USA: Honigbienen erleben zweittödlichste Saison


»Bienensterben in den USA: Honigbienen erleben zweittödlichste Saison seit Beginn der Aufzeichnungen«

Die Bienensterblichkeit in den USA hat den zweithöchsten Wert seit Beginn der Aufzeichnungen erreicht. Die Imker verloren im vergangenen Jahr fast die Hälfte ihrer Bienenvölker, heißt es in einer landesweiten Erhebung der University of Maryland und der Auburn University.

Honigbienen sind für die Nahrungsversorgung von entscheidender Bedeutung, indem sie Nutzpflanzen bestäuben, etwa Gemüse oder Obstbäume. Die hohen Sterberaten führen Wissenschaftler auf Parasiten, Pestizide und die Folgen der Klimakrise zurück.

[Anm. der Redaktion von „giftFREI Leben“: Ob es tatsächlich eine Abhängigkeit gibt zu „Klimakrise“ müsste aus unserer Sicht erst noch verifiziert werden!]

In den USA sind die Hauptverursacher laut den Studienautoren die parasitäre Milbe Varroa destructor, die Viren überträgt, sowie schlechtes Wetter und Probleme mit den Königinnen. Pestizide verschlimmerten die Situation, weil die Bienen anfälliger für Krankheiten seien, erklärte Nathalie Steinhauer, Bienenforscherin an der University of Maryland und Hauptautorin der Umfrage. Die Imker in den USA versuchten seit Jahren mit kostspieligen Maßnahmen, das Bienensterben aufzuhalten.

Besorgniserregende Zahlen und harte Arbeit für die Imker

Die Sterberate von 48 Prozent liegt höher als im Vorjahr (39 Prozent) und als der Zwölf-Jahres-Durchschnitt von rund 40 Prozent. Die meisten Bienen starben zwischen 2020 und 2021, damals waren es über 50 Prozent der Völker. Laut den Imkern ist ein Verlust von 21 Prozent der Populationen über den Winter akzeptabel. Die Mehrheit der Befragten gab jedoch an, dass ihre Verluste höher lägen.

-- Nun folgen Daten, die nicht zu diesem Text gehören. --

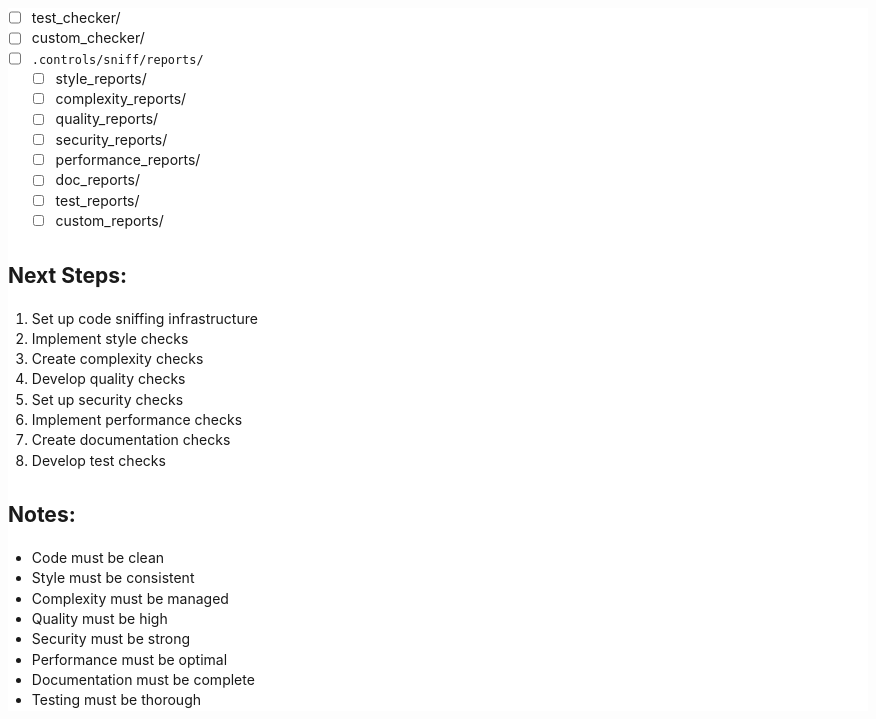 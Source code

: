   - [ ] test_checker/
  - [ ] custom_checker/
- [ ] `.controls/sniff/reports/`
  - [ ] style_reports/
  - [ ] complexity_reports/
  - [ ] quality_reports/
  - [ ] security_reports/
  - [ ] performance_reports/
  - [ ] doc_reports/
  - [ ] test_reports/
  - [ ] custom_reports/

## Next Steps:
1. Set up code sniffing infrastructure
2. Implement style checks
3. Create complexity checks
4. Develop quality checks
5. Set up security checks
6. Implement performance checks
7. Create documentation checks
8. Develop test checks

## Notes:
- Code must be clean
- Style must be consistent
- Complexity must be managed
- Quality must be high
- Security must be strong
- Performance must be optimal
- Documentation must be complete
- Testing must be thorough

»Das sind sehr besorgniserregende Zahlen«, sagte Jeff Pettis, Präsident des globalen Imkerverbandes Apimondia, der nicht an der Studie beteiligt war, dem britischen »Guardian«. »Das zeigt auch die harte Arbeit, die Imker leisten müssen, um ihre Bienenvölkerzahl jedes Jahr wieder aufzubauen.«

Kommerzielle Imker würden ihre Bienenstöcke neu aufteilen und neue Königinnen finden oder zukaufen, sagte Studienautorin Steinhauer. Aber das sei teurer und zeitaufwendig. Immerhin seien die Aussichten jedoch nicht mehr so schlecht wie vor 15 Jahren, weil die Imker gelernt hätten, sich von großen Verlusten zu erholen, sagt die Wissenschaftlerin. »Die Situation wird nicht wirklich schlimmer, aber sie wird auch nicht wirklich besser.«

Man lese und staune:
Die Aussichten seien also „nicht so schlecht“, weil kommerzielle Imker gelernt hätten, „sich von großen Verlusten zu erholen“, statt das man als „Gesellschaft“ (insbesondere Aufsichtsbehörden) das Problem an der Wurzel anpackt und einfach auf die völlig überflüssigen, entbehrlichen Gifte/Pestizide umgehend verzichtet, was gemäß unabhängiger Wissenschaftler und Praktiker sofort möglich ist! Man muss es als Gesellschaft, als Hobbygärtner/Selbstversorger, als Bauer/Landwirt und insbesondere als „Amt/Aufsichtsbehörde“ nur wissen wollen und umsetzen wollen – vor allem in der EU, denn dort gibt es die entsprechenden nationalen und EU-Gesetze (z.B. EU-Richtlinie 2009/128/EG), wonach „alle nicht-chemischen Methoden/Verfahren den chemischen vorzuziehen sind“! ‼️

Aber es geht eben nicht nur um das Bienensterben, es geht auch um die regelmäßig nachweisbaren diversen Rückstände von Giften/Pestiziden im Honig als Lebensmittel. Auch jeder Honigesser hätte also auch ein ganz persönliches Motiv, dies nicht einfach zu akzeptieren!